Oceana’s horse mackerel sales volumes drop


Oceana Group’s horse mackerel sales volumes in Namibia reduced by 20,5% mainly due to a reduction in catch rates.

Oceana said firm market demand, together with the benefit of the weaker exchange rate on US dollar export sales, resulted in an improvement in rand prices partially offsetting the volume reduction.

The company said an improvement in fishing days and vessel utilisation resulted in hake sales volumes increasing by 20,8%.

“Industry wide catch rates remained below historical average for the period with some improvement experienced in the second quarter,” the company said.

The total allowable catch for pilchards in South Africa was increased by 67% to 65 000 tons for the season, a positive sign for the resource which is expected to further enhance margins. Pilchard quota of 20 136 tons is available to Oceana to catch and process during the current year.

“Market demand for wild caught species is expected to remain firm with second half performance largely dependent on catch rates in South Africa and Namibia.”

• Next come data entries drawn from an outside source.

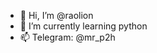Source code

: - 👋 Hi, I’m @raolion
- 🌱 I’m currently learning python
- 📫 Telegram: @mr_p2h

<!---
raolion/raolion is a ✨ special ✨ repository because its `README.md` (this file) appears on your GitHub profile.
You can click the Preview link to take a look at your changes.
--->
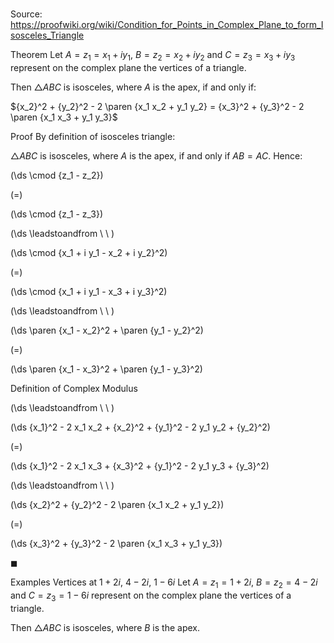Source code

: # 

Source: https://proofwiki.org/wiki/Condition_for_Points_in_Complex_Plane_to_form_Isosceles_Triangle



Theorem
Let $A = z_1 = x_1 + i y_1$, $B = z_2 = x_2 + i y_2$ and $C = z_3 = x_3 + i y_3$ represent on the complex plane the vertices of a triangle.

Then $\triangle ABC$ is isosceles, where $A$ is the apex, if and only if:

${x_2}^2 + {y_2}^2 - 2 \paren {x_1 x_2 + y_1 y_2} = {x_3}^2 + {y_3}^2 - 2 \paren {x_1 x_3 + y_1 y_3}$


Proof
By definition of isosceles triangle:

$\triangle ABC$ is isosceles, where $A$ is the apex, if and only if $AB = AC$.
Hence:














\(\ds \cmod {z_1 - z_2}\)

\(=\)







\(\ds \cmod {z_1 - z_3}\)














\(\ds \leadstoandfrom \ \ \)





\(\ds \cmod {x_1 + i y_1 - x_2 + i y_2}^2\)

\(=\)







\(\ds \cmod {x_1 + i y_1 - x_3 + i y_3}^2\)














\(\ds \leadstoandfrom \ \ \)





\(\ds \paren {x_1 - x_2}^2 + \paren {y_1 - y_2}^2\)

\(=\)







\(\ds \paren {x_1 - x_3}^2 + \paren {y_1 - y_3}^2\)





Definition of Complex Modulus








\(\ds \leadstoandfrom \ \ \)





\(\ds {x_1}^2 - 2 x_1 x_2 + {x_2}^2 + {y_1}^2 - 2 y_1 y_2 + {y_2}^2\)

\(=\)







\(\ds {x_1}^2 - 2 x_1 x_3 + {x_3}^2 + {y_1}^2 - 2 y_1 y_3 + {y_3}^2\)














\(\ds \leadstoandfrom \ \ \)





\(\ds {x_2}^2 + {y_2}^2 - 2 \paren {x_1 x_2 + y_1 y_2}\)

\(=\)







\(\ds {x_3}^2 + {y_3}^2 - 2 \paren {x_1 x_3 + y_1 y_3}\)









$\blacksquare$


Examples
Vertices at $1 + 2 i$, $4 - 2 i$, $1 - 6 i$
Let $A = z_1 = 1 + 2 i$, $B = z_2 = 4 - 2 i$ and $C = z_3 = 1 - 6 i$ represent on the complex plane the vertices of a triangle.

Then $\triangle ABC$ is isosceles, where $B$ is the apex.





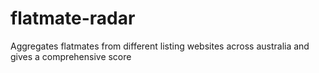 # flatmate-radar
Aggregates flatmates from different listing websites across australia and gives a comprehensive score
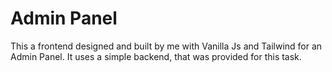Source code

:# Admin Panel
This a frontend designed and built by me with Vanilla Js and Tailwind for an Admin Panel. It uses a simple backend, that was provided for this task.
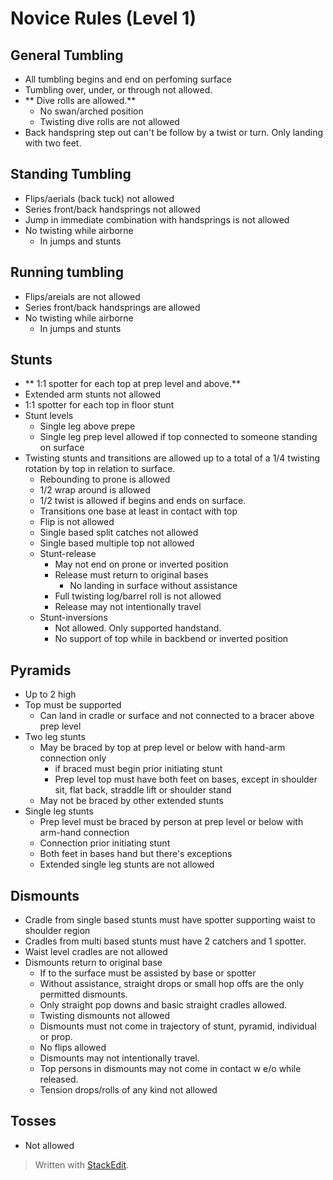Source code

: 
# Novice Rules (Level 1)

## General Tumbling

- All tumbling begins and end on perfoming surface
- Tumbling over, under, or through not allowed.
- ** Dive rolls are allowed.**
	- No swan/arched position
	- Twisting dive rolls are not allowed
- Back handspring step out can't be follow by a twist or turn. Only landing with two feet.

## Standing Tumbling
- Flips/aerials (back tuck) not allowed
- Series front/back handsprings not allowed
- Jump in immediate combination with handsprings is not allowed
- No twisting while airborne 
	- In jumps and stunts
## Running tumbling
- Flips/areials are not allowed
- Series front/back handsprings are allowed
- No twisting while airborne 
	- In jumps and stunts

## Stunts
- ** 1:1 spotter for each top at prep level and above.**
- Extended arm stunts not allowed
- 1:1 spotter for each top in floor stunt
- Stunt levels
	- Single leg above prepe
	- Single leg prep level allowed if top connected to someone standing on surface
- Twisting stunts and transitions are allowed up to a total of a 1/4 twisting rotation by top in relation to surface.
	- Rebounding to prone is allowed
	- 1/2 wrap around is allowed
	- 1/2 twist is allowed if begins and ends on surface.
	- Transitions one base at least in contact with top
	- Flip is not allowed
	- Single based split catches not allowed
	- Single based multiple top not allowed	
	- Stunt-release
		- May not end on prone or inverted position
		- Release must return to original bases
			- No landing in surface without assistance
		- Full twisting log/barrel roll is not allowed
		- Release may not intentionally travel
	- Stunt-inversions
		- Not allowed. Only supported handstand.
		- No support of top while in backbend or inverted position

## Pyramids
- Up to 2 high
- Top must be supported
	- Can land in cradle or surface and not connected to a bracer above prep level
- Two leg stunts
	- May be braced by top at prep level or below with hand-arm connection only
		- if braced must begin prior initiating stunt
		- Prep level top must have both feet on bases, except in shoulder sit, flat back, straddle lift or shoulder stand
	- May not be braced by other extended stunts
- Single leg stunts
	- Prep level must be braced by person at prep level or below with arm-hand connection
	- Connection prior initiating stunt
	- Both feet in bases hand but there's exceptions
	- Extended single leg stunts are not allowed

## Dismounts
- Cradle from single based stunts must have spotter supporting waist to shoulder region
- Cradles from multi based stunts must have 2 catchers and 1 spotter.
- Waist level cradles are not allowed
- Dismounts return to original base
	- If to the surface must be assisted by base or spotter
	- Without assistance, straight drops or small hop offs are the only permitted dismounts.
	- Only straight pop downs and basic straight cradles allowed.
	- Twisting dismounts not allowed
	- Dismounts must not come in trajectory of stunt, pyramid, individual or prop.
	- No flips allowed
	- Dismounts may not intentionally travel.
	- Top persons in dismounts may not come in contact w e/o while released.
	- Tension drops/rolls of any kind not allowed

## Tosses

- Not allowed

> Written with [StackEdit](https://stackedit.io/).
<!--stackedit_data:
eyJoaXN0b3J5IjpbMTI3NjE1NDIyOCwtMTE3ODc2MjA2OSw3Mz
A5OTgxMTZdfQ==
-->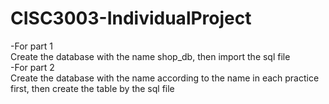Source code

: # CISC3003-IndividualProject
-For part 1 <br />
Create the database with the name shop_db, then import the sql file <br />
-For part 2 <br />
Create the database with the name according to the name in each practice first, then create the table by the sql file <br />
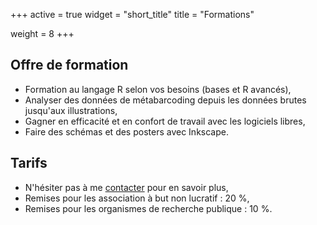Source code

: +++
active = true
widget = "short_title"
title = "Formations"

weight = 8
+++

  
## Offre de formation

* Formation au langage R selon vos besoins (bases et R avancés),
* Analyser des données de métabarcoding depuis les données brutes jusqu'aux illustrations,
* Gagner en efficacité et en confort de travail avec les logiciels libres,
* Faire des schémas et des posters avec Inkscape.

## Tarifs

* N'hésiter pas à me [contacter](/#contact) pour en savoir plus,
* Remises pour les association à but non lucratif : 20 %,
* Remises pour les organismes de recherche publique : 10 %.
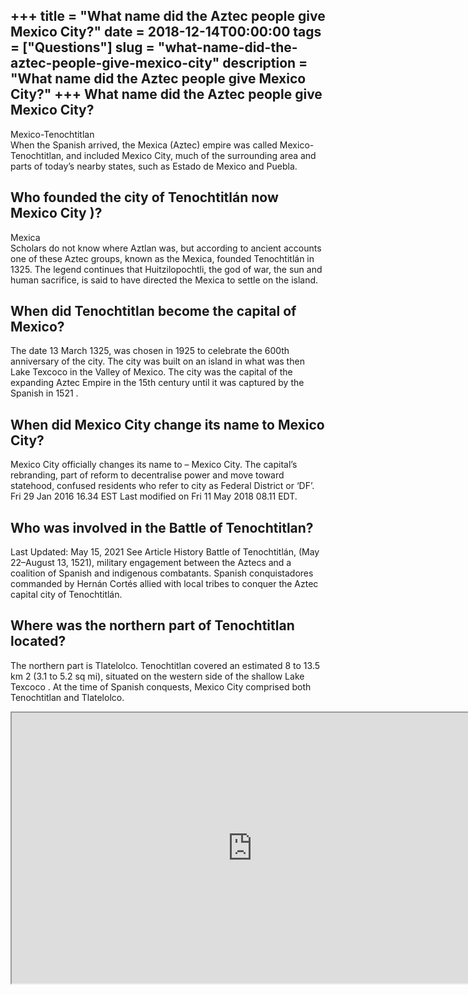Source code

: +++
title = "What name did the Aztec people give Mexico City?"
date = 2018-12-14T00:00:00
tags = ["Questions"]
slug = "what-name-did-the-aztec-people-give-mexico-city"
description = "What name did the Aztec people give Mexico City?"
+++
What name did the Aztec people give Mexico City?
------------------------------------------------

Mexico-Tenochtitlan  
When the Spanish arrived, the Mexica (Aztec) empire was called Mexico-Tenochtitlan, and included Mexico City, much of the surrounding area and parts of today’s nearby states, such as Estado de Mexico and Puebla.

Who founded the city of Tenochtitlán now Mexico City )?
-------------------------------------------------------

Mexica  
Scholars do not know where Aztlan was, but according to ancient accounts one of these Aztec groups, known as the Mexica, founded Tenochtitlán in 1325. The legend continues that Huitzilopochtli, the god of war, the sun and human sacrifice, is said to have directed the Mexica to settle on the island.

When did Tenochtitlan become the capital of Mexico?
---------------------------------------------------

The date 13 March 1325, was chosen in 1925 to celebrate the 600th anniversary of the city. The city was built on an island in what was then Lake Texcoco in the Valley of Mexico. The city was the capital of the expanding Aztec Empire in the 15th century until it was captured by the Spanish in 1521 .

When did Mexico City change its name to Mexico City?
----------------------------------------------------

Mexico City officially changes its name to – Mexico City. The capital’s rebranding, part of reform to decentralise power and move toward statehood, confused residents who refer to city as Federal District or ‘DF’. Fri 29 Jan 2016 16.34 EST Last modified on Fri 11 May 2018 08.11 EDT.

Who was involved in the Battle of Tenochtitlan?
-----------------------------------------------

Last Updated: May 15, 2021 See Article History Battle of Tenochtitlán, (May 22–August 13, 1521), military engagement between the Aztecs and a coalition of Spanish and indigenous combatants. Spanish conquistadores commanded by Hernán Cortés allied with local tribes to conquer the Aztec capital city of Tenochtitlán.

Where was the northern part of Tenochtitlan located?
----------------------------------------------------

The northern part is Tlatelolco. Tenochtitlan covered an estimated 8 to 13.5 km 2 (3.1 to 5.2 sq mi), situated on the western side of the shallow Lake Texcoco . At the time of Spanish conquests, Mexico City comprised both Tenochtitlan and Tlatelolco.

<iframe allow="accelerometer; autoplay; clipboard-write; encrypted-media; gyroscope; picture-in-picture" allowfullscreen="" class="__youtube_prefs__  epyt-is-override  no-lazyload" data-no-lazy="1" data-origheight="433" data-origwidth="770" data-skipgform_ajax_framebjll="" height="433" id="_ytid_60794" loading="lazy" src="https://www.youtube.com/embed/QmQGNYAGZh4?enablejsapi=1&autoplay=0&cc_load_policy=0&cc_lang_pref=&iv_load_policy=1&loop=0&modestbranding=0&rel=1&fs=1&playsinline=0&autohide=2&theme=dark&color=red&controls=1&" title="YouTube player" width="770"></iframe>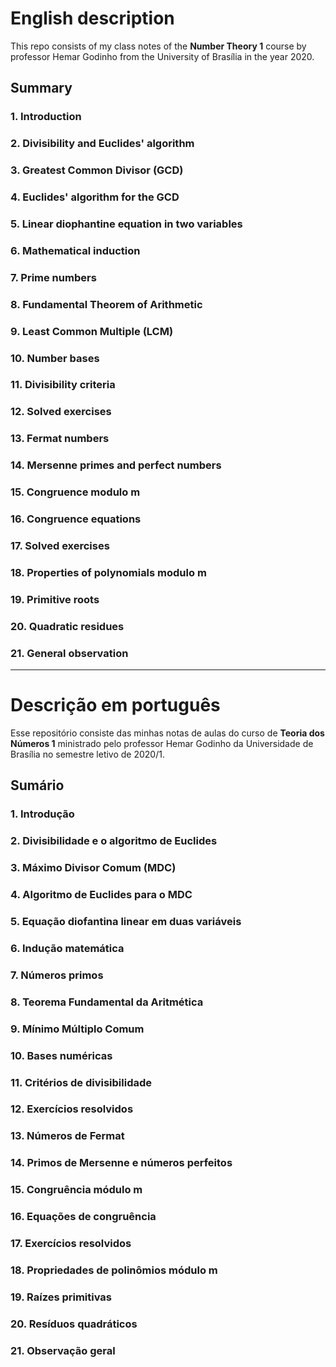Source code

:# English description 

This repo consists of my class notes of the **Number Theory 1** course by professor Hemar Godinho from the University of Brasília in the year 2020.

## Summary

### 1. Introduction
### 2. Divisibility and Euclides' algorithm
### 3. Greatest Common Divisor (GCD)
### 4. Euclides' algorithm for the GCD
### 5. Linear diophantine equation in two variables
### 6. Mathematical induction
### 7. Prime numbers
### 8. Fundamental Theorem of Arithmetic
### 9. Least Common Multiple (LCM)
### 10. Number bases
### 11. Divisibility criteria
### 12. Solved exercises
### 13. Fermat numbers
### 14. Mersenne primes and perfect numbers
### 15. Congruence modulo m
### 16. Congruence equations
### 17. Solved exercises
### 18. Properties of polynomials modulo m
### 19. Primitive roots
### 20. Quadratic residues
### 21. General observation

------------------------------------------------------------------------------------------------------------------------

# Descrição em português

Esse repositório consiste das minhas notas de aulas do curso de **Teoria dos Números 1** ministrado pelo professor Hemar Godinho da Universidade de Brasília no semestre letivo de 2020/1.

## Sumário

### 1. Introdução
### 2. Divisibilidade e o algoritmo de Euclides
### 3. Máximo Divisor Comum (MDC)
### 4. Algoritmo de Euclides para o MDC
### 5. Equação diofantina linear em duas variáveis
### 6. Indução matemática
### 7. Números primos
### 8. Teorema Fundamental da Aritmética
### 9. Mínimo Múltiplo Comum
### 10. Bases numéricas
### 11. Critérios de divisibilidade
### 12. Exercícios resolvidos
### 13. Números de Fermat
### 14. Primos de Mersenne e números perfeitos
### 15. Congruência módulo m
### 16. Equações de congruência
### 17. Exercícios resolvidos
### 18. Propriedades de polinômios módulo m
### 19. Raízes primitivas
### 20. Resíduos quadráticos
### 21. Observação geral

Oceana Chief Financial Officer, Zaf Mahomed said “the board declared a 50% increase in the interim dividend to 195 cents per share recognising our strong financial performance for the first half and taking into consideration our capital expenditure programme.

“We believe that this balanced approach to returning capital to shareholders while investing in our business will create long-term value for all stakeholders and position Oceana for sustained growth,” said Mahomed.

Oceana CEO, Neville Brink, said prudent cash and capital management had allowed the Group to invest in its business. This included upgrades to factories and vessels to improve efficiencies, expand the successful and trusted Lucky Star brand and take advantage of bolt-on acquisition opportunities.

“We are already seeing the benefits of factory and vessel upgrades through efficiencies and enhanced product quality. The R100 million Lucky Star canned meat plant is the first investment of its kind on the West Coast in at least 20 years and will enable us to meet increasing demand for affordable protein. We have also acquired majority stakes in a canned chicken liver and a squid business. These investments strengthen and complement the Group’s existing strategic pillars, diversified across canned food, fishmeal and fish oil and wild caught seafood, and will contribute to its medium-term growth.”

During the half, Lucky Star’s value offering resulted in sales of 4,8 million cartons, off the back of a record five million sold in the previous first half. The wild-caught seafood segment was impacted by a major breakdown of the Desert Diamond, contributing to a 67% reduction in South African horse mackerel catch volumes. A planned refit of the vessel was brought forward to improve utilisation in the second half. Brink expects fish oil prices to remain firm in the short- to medium-term. Oceana has nearly 4 000 employees based across South Africa, Namibia, and the United States. The group operates 54 vessels and eight production facilities across three countries on two continents, selling products to customers in 41 countries.